Rehearsal Spaces, A Guitar and A Voice
Two hours spent in a basement. Just a guitar and my voice. No microphone. No windows. Not one of those designer rooms.
Empty walls with a few acoustic foam panels. A carpet that's probably never been cleaned. The noise of cars passing by. The solitude. The disgusting but familiar smell.
It's also the way I remember my beginnings. My first band's rehearsal spaces. Same smell. Same taste on your tongue.
The claustrophobic feeling with the feeling that everything is possible.
If Only You Could See It
An old building. Almost no one there. No kitchen, a barely functioning shower, a room with big windows.

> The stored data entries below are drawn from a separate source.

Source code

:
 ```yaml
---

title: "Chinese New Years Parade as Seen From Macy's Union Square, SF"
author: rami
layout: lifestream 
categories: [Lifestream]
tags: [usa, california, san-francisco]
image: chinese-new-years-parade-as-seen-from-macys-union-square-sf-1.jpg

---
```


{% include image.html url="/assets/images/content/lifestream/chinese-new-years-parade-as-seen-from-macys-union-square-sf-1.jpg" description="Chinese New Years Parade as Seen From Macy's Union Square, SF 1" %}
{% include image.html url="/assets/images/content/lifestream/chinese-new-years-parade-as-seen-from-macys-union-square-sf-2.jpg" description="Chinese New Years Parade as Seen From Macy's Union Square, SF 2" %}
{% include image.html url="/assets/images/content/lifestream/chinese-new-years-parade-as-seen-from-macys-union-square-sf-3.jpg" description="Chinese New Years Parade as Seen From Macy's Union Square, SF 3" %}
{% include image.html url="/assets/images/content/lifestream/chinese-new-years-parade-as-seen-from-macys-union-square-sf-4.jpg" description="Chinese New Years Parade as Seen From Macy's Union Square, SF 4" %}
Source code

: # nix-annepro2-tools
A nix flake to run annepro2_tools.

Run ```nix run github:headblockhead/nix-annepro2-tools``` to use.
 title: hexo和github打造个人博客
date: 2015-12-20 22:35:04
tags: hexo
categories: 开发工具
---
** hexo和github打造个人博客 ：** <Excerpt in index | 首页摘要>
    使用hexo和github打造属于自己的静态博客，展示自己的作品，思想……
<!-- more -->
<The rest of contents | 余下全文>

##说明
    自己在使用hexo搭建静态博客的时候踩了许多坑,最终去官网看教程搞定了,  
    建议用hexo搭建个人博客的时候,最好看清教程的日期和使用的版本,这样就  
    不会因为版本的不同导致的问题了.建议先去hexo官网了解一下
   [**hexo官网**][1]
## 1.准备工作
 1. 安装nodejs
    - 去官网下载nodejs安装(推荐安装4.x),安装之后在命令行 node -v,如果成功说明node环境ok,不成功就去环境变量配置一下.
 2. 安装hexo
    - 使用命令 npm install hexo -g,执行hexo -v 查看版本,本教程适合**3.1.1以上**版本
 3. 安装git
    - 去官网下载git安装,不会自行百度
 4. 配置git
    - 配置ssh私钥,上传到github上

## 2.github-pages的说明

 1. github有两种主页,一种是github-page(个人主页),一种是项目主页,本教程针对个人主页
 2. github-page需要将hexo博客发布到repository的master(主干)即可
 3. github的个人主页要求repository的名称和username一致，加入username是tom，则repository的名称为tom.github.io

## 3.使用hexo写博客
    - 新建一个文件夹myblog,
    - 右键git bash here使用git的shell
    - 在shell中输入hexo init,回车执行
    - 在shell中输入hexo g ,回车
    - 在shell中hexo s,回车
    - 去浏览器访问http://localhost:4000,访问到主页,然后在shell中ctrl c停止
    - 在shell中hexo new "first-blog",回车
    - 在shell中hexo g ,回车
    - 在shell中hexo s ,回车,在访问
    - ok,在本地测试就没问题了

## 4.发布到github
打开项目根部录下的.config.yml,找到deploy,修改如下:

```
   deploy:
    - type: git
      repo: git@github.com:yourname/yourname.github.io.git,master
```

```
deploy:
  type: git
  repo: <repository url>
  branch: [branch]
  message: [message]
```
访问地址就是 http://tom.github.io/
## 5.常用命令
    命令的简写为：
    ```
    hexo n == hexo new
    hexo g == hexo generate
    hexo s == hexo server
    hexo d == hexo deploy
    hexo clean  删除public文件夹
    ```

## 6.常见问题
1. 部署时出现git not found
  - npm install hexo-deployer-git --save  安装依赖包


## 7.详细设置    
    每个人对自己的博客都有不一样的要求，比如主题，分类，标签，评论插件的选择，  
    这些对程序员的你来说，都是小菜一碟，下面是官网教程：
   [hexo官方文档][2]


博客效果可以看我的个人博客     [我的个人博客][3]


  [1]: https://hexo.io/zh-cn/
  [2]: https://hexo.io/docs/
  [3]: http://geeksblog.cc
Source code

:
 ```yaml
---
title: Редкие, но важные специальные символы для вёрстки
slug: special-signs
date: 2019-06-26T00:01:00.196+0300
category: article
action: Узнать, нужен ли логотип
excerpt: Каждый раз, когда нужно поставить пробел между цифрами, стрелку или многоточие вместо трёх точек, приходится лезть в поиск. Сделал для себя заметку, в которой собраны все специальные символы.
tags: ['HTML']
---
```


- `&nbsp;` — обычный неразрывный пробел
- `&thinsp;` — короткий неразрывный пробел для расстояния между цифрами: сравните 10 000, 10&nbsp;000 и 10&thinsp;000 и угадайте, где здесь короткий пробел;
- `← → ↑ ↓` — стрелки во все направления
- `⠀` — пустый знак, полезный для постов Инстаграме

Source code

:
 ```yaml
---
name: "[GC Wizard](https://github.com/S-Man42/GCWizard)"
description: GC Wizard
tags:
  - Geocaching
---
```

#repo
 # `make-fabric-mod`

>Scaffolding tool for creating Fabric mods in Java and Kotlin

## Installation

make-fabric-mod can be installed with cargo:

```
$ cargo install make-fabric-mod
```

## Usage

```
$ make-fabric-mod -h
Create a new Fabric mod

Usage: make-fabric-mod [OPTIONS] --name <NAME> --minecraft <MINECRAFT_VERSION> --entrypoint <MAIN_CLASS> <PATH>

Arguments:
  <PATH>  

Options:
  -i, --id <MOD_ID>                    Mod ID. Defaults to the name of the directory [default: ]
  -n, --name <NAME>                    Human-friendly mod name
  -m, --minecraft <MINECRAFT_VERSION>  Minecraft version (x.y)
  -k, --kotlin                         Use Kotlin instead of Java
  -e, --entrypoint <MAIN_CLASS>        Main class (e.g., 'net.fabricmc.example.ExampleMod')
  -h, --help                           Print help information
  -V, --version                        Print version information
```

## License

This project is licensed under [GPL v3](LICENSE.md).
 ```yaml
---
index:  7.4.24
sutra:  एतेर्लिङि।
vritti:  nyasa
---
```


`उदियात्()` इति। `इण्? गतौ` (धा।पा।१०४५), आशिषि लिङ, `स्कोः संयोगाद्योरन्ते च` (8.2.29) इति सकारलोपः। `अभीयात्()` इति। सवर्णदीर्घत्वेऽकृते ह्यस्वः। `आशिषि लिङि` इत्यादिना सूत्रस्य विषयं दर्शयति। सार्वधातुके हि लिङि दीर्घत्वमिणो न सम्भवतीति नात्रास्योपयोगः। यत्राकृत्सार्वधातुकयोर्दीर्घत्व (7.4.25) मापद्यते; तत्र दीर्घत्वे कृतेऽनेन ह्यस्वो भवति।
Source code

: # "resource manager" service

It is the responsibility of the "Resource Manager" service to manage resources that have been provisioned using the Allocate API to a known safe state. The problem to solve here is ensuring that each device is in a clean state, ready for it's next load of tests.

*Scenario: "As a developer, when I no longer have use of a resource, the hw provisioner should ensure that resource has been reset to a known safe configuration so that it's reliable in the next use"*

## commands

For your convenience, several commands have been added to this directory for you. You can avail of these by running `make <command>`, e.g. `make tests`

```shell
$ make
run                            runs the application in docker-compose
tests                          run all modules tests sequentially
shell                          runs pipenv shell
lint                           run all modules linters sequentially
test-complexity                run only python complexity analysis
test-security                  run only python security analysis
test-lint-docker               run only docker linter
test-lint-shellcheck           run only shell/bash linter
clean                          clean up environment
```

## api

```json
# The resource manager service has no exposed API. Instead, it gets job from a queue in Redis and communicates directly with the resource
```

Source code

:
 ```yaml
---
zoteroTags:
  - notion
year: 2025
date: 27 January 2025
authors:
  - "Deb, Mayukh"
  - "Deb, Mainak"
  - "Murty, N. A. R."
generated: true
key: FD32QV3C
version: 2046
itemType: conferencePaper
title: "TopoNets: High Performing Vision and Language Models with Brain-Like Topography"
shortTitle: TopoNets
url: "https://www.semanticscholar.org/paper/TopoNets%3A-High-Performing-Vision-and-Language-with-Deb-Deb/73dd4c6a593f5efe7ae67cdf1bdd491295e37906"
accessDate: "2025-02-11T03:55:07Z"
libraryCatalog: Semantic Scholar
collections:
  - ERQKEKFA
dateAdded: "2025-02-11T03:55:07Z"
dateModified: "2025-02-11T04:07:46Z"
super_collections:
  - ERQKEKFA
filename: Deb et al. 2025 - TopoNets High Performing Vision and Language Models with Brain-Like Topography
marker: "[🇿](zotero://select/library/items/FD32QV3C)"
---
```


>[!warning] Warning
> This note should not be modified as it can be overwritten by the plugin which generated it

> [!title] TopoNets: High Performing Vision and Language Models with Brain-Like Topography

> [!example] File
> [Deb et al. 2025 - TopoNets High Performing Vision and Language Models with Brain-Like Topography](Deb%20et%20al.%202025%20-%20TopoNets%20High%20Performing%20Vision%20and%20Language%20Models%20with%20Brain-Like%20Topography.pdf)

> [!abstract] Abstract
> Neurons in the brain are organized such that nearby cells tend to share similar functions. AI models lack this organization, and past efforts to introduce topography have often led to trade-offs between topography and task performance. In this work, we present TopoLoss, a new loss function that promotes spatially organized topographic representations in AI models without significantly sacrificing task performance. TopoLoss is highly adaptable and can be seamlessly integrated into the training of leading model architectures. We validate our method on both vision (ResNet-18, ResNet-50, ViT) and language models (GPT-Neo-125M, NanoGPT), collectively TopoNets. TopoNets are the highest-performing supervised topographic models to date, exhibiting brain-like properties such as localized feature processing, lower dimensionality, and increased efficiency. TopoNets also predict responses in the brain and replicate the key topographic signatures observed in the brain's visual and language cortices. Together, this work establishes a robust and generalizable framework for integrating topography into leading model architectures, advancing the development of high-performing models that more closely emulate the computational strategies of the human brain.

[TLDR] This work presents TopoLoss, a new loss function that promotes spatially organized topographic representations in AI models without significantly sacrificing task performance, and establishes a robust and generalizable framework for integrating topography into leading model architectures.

That's where I lived for a year.
I spent a few days putting in carpets, acoustic elements, lots of cheap instruments to make and record music.
I spent hours at the piano, on guitars, sitting on the floor writing. Just as many hours outside the window, smoking cigarettes and in a way trying to convince myself I’m living free.
I poured all I had into those days. Most of the instruments I gave back to whoever lent them to me. Same for the studio equipment.
A dance between performer and audience
I’m preparing for a show in Zurich next week to finally play the songs from my upcoming album live.
And while rehearsing, I can’t stop thinking about the purpose of live music.
Why we, as artists, keep returning to the stage.
Is it to move people?
To entertain?
To inspire?
Or just to create a moment together?
I don’t think there’s a single answer.
Most of these songs were born in solitude in an abandoned house on the outskirts of Zurich, where I lived for a few months.
Playing them in front of people for the first time gets me excited.
Maybe because the songs will no longer be mine but ours.
That’s what I love about concerts.
The moment it stops being about me.
And becomes something shared.
A collective experience.
The songs start meaning something different.
I feel like I belong.
And in the best case, the audience does too.
It’s a dance between performer and listener.
And I’m all up for it.
patience vs procrastination
I never really worked a regular job,
though I’ve had plenty of side gigs just to get by.
I worked in a metal factory,
as a bike messenger,
in retail,
and whatever else came my way.
It never lasted long,
but each one taught me something.
But one thing never changed.
Whenever I felt overwhelmed, anxious,
angry, lost, or tired,
the first thing I did was pick up a guitar and play.
And write.
It’s always been more than an escape.
It’s been a home.
The challenge has always been
to know what to share,
and how.
Because there’s no right answer.
You can’t know what people will connect with.
Sometimes a throwaway line hits deeper
than the one I spent days perfecting.
The only thing I try to stay true to,
even though I haven’t many times,
is intuition and taste.
Every time I silence that voice
and let the noise take over,
I look back and realize
I knew it all along.
So this is me reminding you, and more so myself,
to trust our instincts.
To stop rushing every quiet moment.
Not everything is fear.
Not everything is urgent.
Sometimes patience isn’t procrastination.
It’s trust.
songs vs. albums
Some may say an album is just a collection of songs. I disagree. It’s a house, and I’m currently building one.
I released my last album, the world is still beautiful (2023), and after that, I decided to focus on songs and to not make another album. My reasoning: an album is a ton of work, a lot of costs. It takes time and energy to write, record, and make it fit together. And as an independent artist, I couldn't tell if anyone will listen, care or resonate with the music. So it does feel like a big risk.
Yet, at the end of last year, I still decided to make an album. Because it’s fun. Because it’s like building a house. Each song is a room. One is a sparse, light-filled space by a fireplace. Another is a living room with loved ones around. Maybe there’s a private getaway that feels almost too personal to share. A balcony for a late-night drink, a cigarette, and long conversation. A bedroom filled with desire and passion.
And yes, there’s trash laying around, chaos, and whatever else fits in the description of life. You live in these rooms, write about them, explore them, and then present them as part of a bigger space.
I had a plan for this album, but it revealed itself differently. Sometimes, you just have to let it be and play. This way I discovered new corners, like an old photo framed on a wall, a note tucked under the bed, a brief memory of a time long forgotten. I ended up with a space that feels familiar yet scary. Beautiful and messy. Just like life itself.
Finishing is the hardest part. The thrill of new ideas fades, and the temptation to clean the floors, throw out the trash, hide the notebook under the bed, grows. But sometimes that mess is exactly what makes it real.
Sometimes, art isn’t about giving answers or even asking questions. It’s just a place to go, where its meaning reveals itself differently to everyone who enters.
Art needs no introduction. No explanation. Just a place to be.